Mr. Coupland, our teacher at the time, was very quick and, thank goodness, had taken a course in first-aid, did an excellent job of preventing loss of a great deal of blood and saw she had proper care until she was attended by a physician. She tells me the scar looks just like a vaccination mark.
Mrs. Hautala sometimes came to visit us after school was out, at which time she and Sylvia and Willie would walk with us to our place. After that, they would return home by way of Moberly School and over the Lambert Trail down to the Moberly Station where they lived at the time. It was a long walk.
We used to get our milk and eggs from Mrs. Gus Johnson, who lived about a half a mile away, until our own chickens and cow could be afforded. Mrs. Johnson also tended to my mother as midwife. The doctor was miles away in Golden and money and time was a factor in getting to the doctor at births.
We used to cross the bridge that Mr. Torrance built, and that was quite an accomplishment.
People still talk about that bridge. My dad bought a calf, a heifer, from Mr. Torrance and it was brought across that foot bridge. The heifer calf was a very stubborn animal and decided it definitely was not going across that bridge. Mr. Torrance, my dad, and my brother, Max, had to literally pull and push the beast across the bridge, and believe me, it was a very precarious thing to do. If had the men slipped and fell, it would have been “bye bye,” for the river was many feet down and one could feel the bridge swing a bit whenever anyone crossed it.
Once over the bridge, the animal cut loose and with tail in the air, it galloped up the precarious narrow trail to the top of the cliffside and kept on going for quite a way before stopping. We used to cross the bridge quite often to go to church at Torrance’s.
Audrey Torrance used to have to cross that bridge to go to Moberly School and walked the miles all by herself, regardless of skulking cougars who walked along beside her in the bushes and sometimes there was the chance of meeting a bear along the way to or from school. I still think she was and is one of the bravest people I have ever had the pleasure of knowing.
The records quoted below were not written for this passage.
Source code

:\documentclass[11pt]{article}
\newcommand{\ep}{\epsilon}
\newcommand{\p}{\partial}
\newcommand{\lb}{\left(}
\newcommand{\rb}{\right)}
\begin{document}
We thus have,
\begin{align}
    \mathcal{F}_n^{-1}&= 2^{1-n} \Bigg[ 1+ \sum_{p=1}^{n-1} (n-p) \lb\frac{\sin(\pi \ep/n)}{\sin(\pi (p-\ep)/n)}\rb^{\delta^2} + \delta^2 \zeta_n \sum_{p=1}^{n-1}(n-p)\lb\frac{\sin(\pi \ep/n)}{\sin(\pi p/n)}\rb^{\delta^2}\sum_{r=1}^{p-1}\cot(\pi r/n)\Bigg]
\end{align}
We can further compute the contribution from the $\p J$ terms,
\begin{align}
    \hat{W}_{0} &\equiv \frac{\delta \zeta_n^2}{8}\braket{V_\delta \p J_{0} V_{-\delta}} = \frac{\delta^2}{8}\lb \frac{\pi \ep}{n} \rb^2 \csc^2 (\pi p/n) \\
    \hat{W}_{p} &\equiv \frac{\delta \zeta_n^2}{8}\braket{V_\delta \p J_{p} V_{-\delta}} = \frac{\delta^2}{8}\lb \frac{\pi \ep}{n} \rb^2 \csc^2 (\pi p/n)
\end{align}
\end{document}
The Christmas concerts and other parties and dances in Moberly School all bring back nostalgic memories. I’m saddened to know Moberly School is no longer there and that it is no longer even school property but is now someone’s place of abode, and the logs that were part of the school are now part of a house or barn. I guess that is what is called progress.
Now, there are school buses to take children to school, so no more very cold trudges to school as our generation had to do to get our ABC’s.
It was a healthy life, for we all got our exercise in various ways including chores after school, which kept us out of mischief and we didn’t have to join some exercise group to stay healthy or to keep fit. That came automatically with life in our day during the first half of this century.
Most of the families were too poor but we had a lot of fun and made up our own games. We didn’t have toys that were bought, we invented our own and we were never at a loss for anything to do.